(Stored data entries)
◇ ◇ ◇ ◇

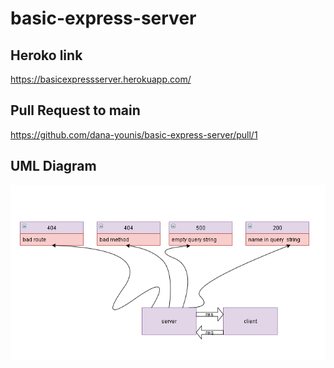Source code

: # basic-express-server

## Heroko link

https://basicexpressserver.herokuapp.com/

## Pull Request to main
https://github.com/dana-younis/basic-express-server/pull/1


## UML Diagram
![uml](uml.png)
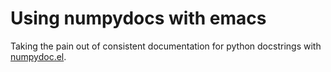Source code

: # Using numpydocs with emacs

Taking the pain out of consistent documentation for python docstrings with [numpydoc.el](https://github.com/douglasdavis/numpydoc.el).
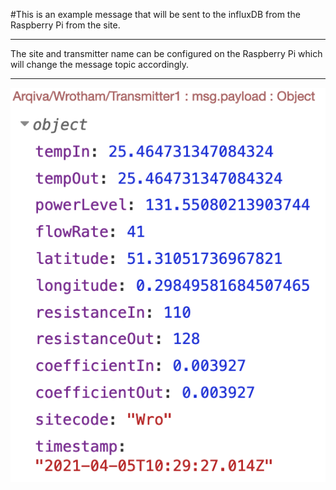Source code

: #This is an example message that will be sent to the influxDB from the Raspberry Pi from the site.

---

The site and transmitter name can be configured on the Raspberry Pi which will change the message topic accordingly.

---

![example message image](example_message.png)
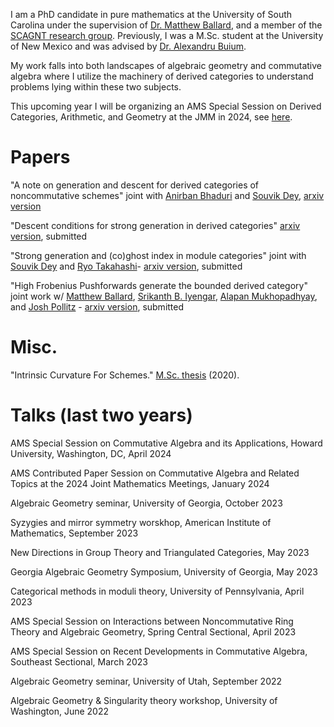 I am a PhD candidate in pure mathematics at the University of South Carolina under the supervision of <a href="https://www.matthewrobertballard.com">Dr. Matthew Ballard</a>, and a member of the <a href="https://www.scagnt.org/seminar/">SCAGNT research group</a>. Previously, I was a M.Sc. student at the University of New Mexico and was advised by <a href="http://www.math.unm.edu/~buium">Dr. Alexandru Buium</a>.

My work falls into both landscapes of algebraic geometry and commutative algebra where I utilize the machinery of derived categories to understand problems lying within these two subjects.

This upcoming year I will be organizing an AMS Special Session on Derived Categories, Arithmetic, and Geometry at the JMM in 2024, see <a href="https://www.jointmathematicsmeetings.org/meetings/national/jmm2024/2300_program_ss105.html#title">here</a>.

# Papers

"A note on generation and descent for derived categories of noncommutative schemes" joint with [Anirban Bhaduri](https://sc.edu/study/colleges_schools/artsandsciences/mathematics/our_people/directory/bhaduri_anirban.php) and [Souvik Dey](https://sites.google.com/view/souvikdey/research), [arxiv version](http://arxiv.org/abs/2312.02840)

"Descent conditions for strong generation in derived categories" [arxiv version](https://arxiv.org/abs/2308.08080), submitted

"Strong generation and (co)ghost index in module categories" joint with [Souvik Dey](https://sites.google.com/view/souvikdey/research) and [Ryo Takahashi](https://www.math.nagoya-u.ac.jp/~takahashi/)- [arxiv version](https://arxiv.org/abs/2307.13675), submitted

"High Frobenius Pushforwards generate the bounded derived category" joint work w/ [Matthew Ballard](https://www.matthewrobertballard.com/), [Srikanth B. Iyengar](https://www.math.utah.edu/~iyengar/), [Alapan Mukhopadhyay](http://www-personal.umich.edu/~alapanm/), and [Josh Pollitz](https://www.joshpollitz.com/) - [arxiv version](https://arxiv.org/abs/2303.18085), submitted

# Misc.

"Intrinsic Curvature For Schemes." [M.Sc. thesis](https://digitalrepository.unm.edu/math_etds/176) (2020).

# Talks (last two years)

AMS Special Session on Commutative Algebra and its Applications, Howard University, Washington, DC, April 2024

AMS Contributed Paper Session on Commutative Algebra and Related Topics at the 2024 Joint Mathematics Meetings, January 2024

Algebraic Geometry seminar, University of Georgia, October 2023

Syzygies and mirror symmetry worskhop, American Institute of Mathematics, September 2023

New Directions in Group Theory and Triangulated Categories, May 2023

Georgia Algebraic Geometry Symposium, University of Georgia, May 2023

Categorical methods in moduli theory, University of Pennsylvania, April 2023

AMS Special Session on Interactions between Noncommutative Ring Theory and Algebraic Geometry, Spring Central Sectional, April 2023

AMS Special Session on Recent Developments in Commutative Algebra, Southeast Sectional, March 2023 

Algebraic Geometry seminar, University of Utah, September 2022

Algebraic Geometry & Singularity theory workshop, University of Washington, June 2022 

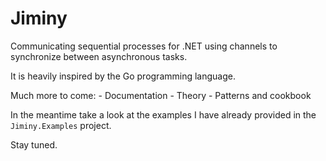 # Jiminy
Communicating sequential processes for .NET using channels to synchronize between asynchronous tasks.

It is heavily inspired by the Go programming language.

Much more to come:
    -   Documentation
    -   Theory
    -   Patterns and cookbook

In the meantime take a look at the examples I have already provided in the `Jiminy.Examples` project.

Stay tuned.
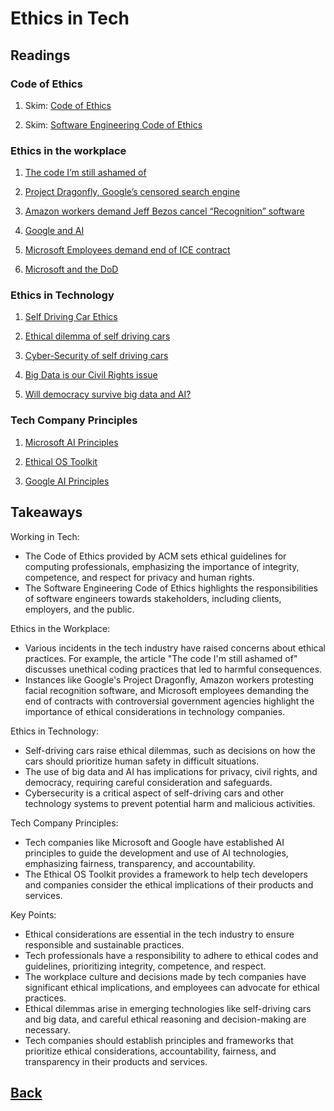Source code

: # Ethics in Tech

## Readings

### Code of Ethics

1. Skim: [Code of Ethics](https://www.acm.org/code-of-ethics)

2. Skim: [Software Engineering Code of Ethics](https://ethics.acm.org/code-of-ethics/software-engineering-code/)

### Ethics in the workplace

1. [The code I’m still ashamed of](https://medium.freecodecamp.org/the-code-im-still-ashamed-of-e4c021dff55e)

2. [Project Dragonfly, Google’s censored search engine](https://www.vox.com/2018/8/17/17704526/google-dragonfly-censored-search-engine-china)

3. [Amazon workers demand Jeff Bezos cancel “Recognition” software](https://gizmodo.com/amazon-workers-demand-jeff-bezos-cancel-face-recognitio-1827037509)

4. [Google and AI](https://gizmodo.com/in-reversal-google-says-its-ai-will-not-be-used-for-we-1826649327)

5. [Microsoft Employees demand end of ICE contract](https://web.archive.org/web/20211124172013/https://www.nytimes.com/2018/06/19/technology/tech-companies-immigration-border.html)

6. [Microsoft and the DoD](https://web.archive.org/web/20200616232735/https://www.businessinsider.com/microsoft-employees-protest-contract-us-army-hololens-2019-2)

### Ethics in Technology

1. [Self Driving Car Ethics](https://www.freep.com/story/money/cars/2017/11/21/self-driving-cars-ethics/804805001/)

2. [Ethical dilemma of self driving cars](https://www.theglobeandmail.com/globe-drive/culture/technology/the-ethical-dilemmas-of-self-drivingcars/article37803470/)

3. [Cyber-Security of self driving cars](https://phys.org/news/2017-02-cybersecurity-self-driving-cars.html)

4. [Big Data is our Civil Rights issue](http://solveforinteresting.com/big-data-is-our-generations-civil-rights-issue-and-we-dont-know-it/)

5. [Will democracy survive big data and AI?](https://www.scientificamerican.com/article/will-democracy-survive-big-data-and-artificial-intelligence/)

### Tech Company Principles

1. [Microsoft AI Principles](https://www.microsoft.com/en-us/AI/our-approach-to-ai)

2. [Ethical OS Toolkit](https://ethicalos.org/)

3. [Google AI Principles](https://www.blog.google/technology/ai/ai-principles/)

## Takeaways

Working in Tech:
- The Code of Ethics provided by ACM sets ethical guidelines for computing professionals, emphasizing the importance of integrity, competence, and respect for privacy and human rights.
- The Software Engineering Code of Ethics highlights the responsibilities of software engineers towards stakeholders, including clients, employers, and the public.

Ethics in the Workplace:
- Various incidents in the tech industry have raised concerns about ethical practices. For example, the article "The code I'm still ashamed of" discusses unethical coding practices that led to harmful consequences.
- Instances like Google's Project Dragonfly, Amazon workers protesting facial recognition software, and Microsoft employees demanding the end of contracts with controversial government agencies highlight the importance of ethical considerations in technology companies.

Ethics in Technology:
- Self-driving cars raise ethical dilemmas, such as decisions on how the cars should prioritize human safety in difficult situations.
- The use of big data and AI has implications for privacy, civil rights, and democracy, requiring careful consideration and safeguards.
- Cybersecurity is a critical aspect of self-driving cars and other technology systems to prevent potential harm and malicious activities.

Tech Company Principles:
- Tech companies like Microsoft and Google have established AI principles to guide the development and use of AI technologies, emphasizing fairness, transparency, and accountability.
- The Ethical OS Toolkit provides a framework to help tech developers and companies consider the ethical implications of their products and services.

Key Points:
- Ethical considerations are essential in the tech industry to ensure responsible and sustainable practices.
- Tech professionals have a responsibility to adhere to ethical codes and guidelines, prioritizing integrity, competence, and respect.
- The workplace culture and decisions made by tech companies have significant ethical implications, and employees can advocate for ethical practices.
- Ethical dilemmas arise in emerging technologies like self-driving cars and big data, and careful ethical reasoning and decision-making are necessary.
- Tech companies should establish principles and frameworks that prioritize ethical considerations, accountability, fairness, and transparency in their products and services.


## [Back](../401readingNotes.md)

◇ ◇ ◇ ◇

Give back the records above exactly, with no pictures.

*TASK SOLUTION*:
Source code

: # basic-express-server

## Heroko link

https://basicexpressserver.herokuapp.com/

## Pull Request to main
https://github.com/dana-younis/basic-express-server/pull/1


## UML Diagram
![uml](uml.png)
Source code

: # Using numpydocs with emacs

Taking the pain out of consistent documentation for python docstrings with [numpydoc.el](https://github.com/douglasdavis/numpydoc.el).
Source code

: #This is an example message that will be sent to the influxDB from the Raspberry Pi from the site.

---

The site and transmitter name can be configured on the Raspberry Pi which will change the message topic accordingly.

---

![example message image](example_message.png)
 I am a PhD candidate in pure mathematics at the University of South Carolina under the supervision of <a href="https://www.matthewrobertballard.com">Dr. Matthew Ballard</a>, and a member of the <a href="https://www.scagnt.org/seminar/">SCAGNT research group</a>. Previously, I was a M.Sc. student at the University of New Mexico and was advised by <a href="http://www.math.unm.edu/~buium">Dr. Alexandru Buium</a>.

My work falls into both landscapes of algebraic geometry and commutative algebra where I utilize the machinery of derived categories to understand problems lying within these two subjects.

This upcoming year I will be organizing an AMS Special Session on Derived Categories, Arithmetic, and Geometry at the JMM in 2024, see <a href="https://www.jointmathematicsmeetings.org/meetings/national/jmm2024/2300_program_ss105.html#title">here</a>.

# Papers

"A note on generation and descent for derived categories of noncommutative schemes" joint with [Anirban Bhaduri](https://sc.edu/study/colleges_schools/artsandsciences/mathematics/our_people/directory/bhaduri_anirban.php) and [Souvik Dey](https://sites.google.com/view/souvikdey/research), [arxiv version](http://arxiv.org/abs/2312.02840)

"Descent conditions for strong generation in derived categories" [arxiv version](https://arxiv.org/abs/2308.08080), submitted

"Strong generation and (co)ghost index in module categories" joint with [Souvik Dey](https://sites.google.com/view/souvikdey/research) and [Ryo Takahashi](https://www.math.nagoya-u.ac.jp/~takahashi/)- [arxiv version](https://arxiv.org/abs/2307.13675), submitted

"High Frobenius Pushforwards generate the bounded derived category" joint work w/ [Matthew Ballard](https://www.matthewrobertballard.com/), [Srikanth B. Iyengar](https://www.math.utah.edu/~iyengar/), [Alapan Mukhopadhyay](http://www-personal.umich.edu/~alapanm/), and [Josh Pollitz](https://www.joshpollitz.com/) - [arxiv version](https://arxiv.org/abs/2303.18085), submitted

# Misc.

"Intrinsic Curvature For Schemes." [M.Sc. thesis](https://digitalrepository.unm.edu/math_etds/176) (2020).

# Talks (last two years)

AMS Special Session on Commutative Algebra and its Applications, Howard University, Washington, DC, April 2024

AMS Contributed Paper Session on Commutative Algebra and Related Topics at the 2024 Joint Mathematics Meetings, January 2024

Algebraic Geometry seminar, University of Georgia, October 2023

Syzygies and mirror symmetry worskhop, American Institute of Mathematics, September 2023

New Directions in Group Theory and Triangulated Categories, May 2023

Georgia Algebraic Geometry Symposium, University of Georgia, May 2023

Categorical methods in moduli theory, University of Pennsylvania, April 2023

AMS Special Session on Interactions between Noncommutative Ring Theory and Algebraic Geometry, Spring Central Sectional, April 2023

AMS Special Session on Recent Developments in Commutative Algebra, Southeast Sectional, March 2023 

Algebraic Geometry seminar, University of Utah, September 2022

Algebraic Geometry & Singularity theory workshop, University of Washington, June 2022 

 # Jiminy
Communicating sequential processes for .NET using channels to synchronize between asynchronous tasks.

It is heavily inspired by the Go programming language.

Much more to come:
    -   Documentation
    -   Theory
    -   Patterns and cookbook

In the meantime take a look at the examples I have already provided in the `Jiminy.Examples` project.

Stay tuned.
Source code

: # Ethics in Tech

## Readings

### Code of Ethics

1. Skim: [Code of Ethics](https://www.acm.org/code-of-ethics)

2. Skim: [Software Engineering Code of Ethics](https://ethics.acm.org/code-of-ethics/software-engineering-code/)

### Ethics in the workplace

1. [The code I’m still ashamed of](https://medium.freecodecamp.org/the-code-im-still-ashamed-of-e4c021dff55e)

2. [Project Dragonfly, Google’s censored search engine](https://www.vox.com/2018/8/17/17704526/google-dragonfly-censored-search-engine-china)

3. [Amazon workers demand Jeff Bezos cancel “Recognition” software](https://gizmodo.com/amazon-workers-demand-jeff-bezos-cancel-face-recognitio-1827037509)

4. [Google and AI](https://gizmodo.com/in-reversal-google-says-its-ai-will-not-be-used-for-we-1826649327)

5. [Microsoft Employees demand end of ICE contract](https://web.archive.org/web/20211124172013/https://www.nytimes.com/2018/06/19/technology/tech-companies-immigration-border.html)

6. [Microsoft and the DoD](https://web.archive.org/web/20200616232735/https://www.businessinsider.com/microsoft-employees-protest-contract-us-army-hololens-2019-2)

### Ethics in Technology

1. [Self Driving Car Ethics](https://www.freep.com/story/money/cars/2017/11/21/self-driving-cars-ethics/804805001/)

2. [Ethical dilemma of self driving cars](https://www.theglobeandmail.com/globe-drive/culture/technology/the-ethical-dilemmas-of-self-drivingcars/article37803470/)

3. [Cyber-Security of self driving cars](https://phys.org/news/2017-02-cybersecurity-self-driving-cars.html)

4. [Big Data is our Civil Rights issue](http://solveforinteresting.com/big-data-is-our-generations-civil-rights-issue-and-we-dont-know-it/)

5. [Will democracy survive big data and AI?](https://www.scientificamerican.com/article/will-democracy-survive-big-data-and-artificial-intelligence/)

### Tech Company Principles

1. [Microsoft AI Principles](https://www.microsoft.com/en-us/AI/our-approach-to-ai)

2. [Ethical OS Toolkit](https://ethicalos.org/)

3. [Google AI Principles](https://www.blog.google/technology/ai/ai-principles/)

## Takeaways

Working in Tech:
- The Code of Ethics provided by ACM sets ethical guidelines for computing professionals, emphasizing the importance of integrity, competence, and respect for privacy and human rights.
- The Software Engineering Code of Ethics highlights the responsibilities of software engineers towards stakeholders, including clients, employers, and the public.

Ethics in the Workplace:
- Various incidents in the tech industry have raised concerns about ethical practices. For example, the article "The code I'm still ashamed of" discusses unethical coding practices that led to harmful consequences.
- Instances like Google's Project Dragonfly, Amazon workers protesting facial recognition software, and Microsoft employees demanding the end of contracts with controversial government agencies highlight the importance of ethical considerations in technology companies.

Ethics in Technology:
- Self-driving cars raise ethical dilemmas, such as decisions on how the cars should prioritize human safety in difficult situations.
- The use of big data and AI has implications for privacy, civil rights, and democracy, requiring careful consideration and safeguards.
- Cybersecurity is a critical aspect of self-driving cars and other technology systems to prevent potential harm and malicious activities.

Tech Company Principles:
- Tech companies like Microsoft and Google have established AI principles to guide the development and use of AI technologies, emphasizing fairness, transparency, and accountability.
- The Ethical OS Toolkit provides a framework to help tech developers and companies consider the ethical implications of their products and services.

Key Points:
- Ethical considerations are essential in the tech industry to ensure responsible and sustainable practices.
- Tech professionals have a responsibility to adhere to ethical codes and guidelines, prioritizing integrity, competence, and respect.
- The workplace culture and decisions made by tech companies have significant ethical implications, and employees can advocate for ethical practices.
- Ethical dilemmas arise in emerging technologies like self-driving cars and big data, and careful ethical reasoning and decision-making are necessary.
- Tech companies should establish principles and frameworks that prioritize ethical considerations, accountability, fairness, and transparency in their products and services.


## [Back](../401readingNotes.md)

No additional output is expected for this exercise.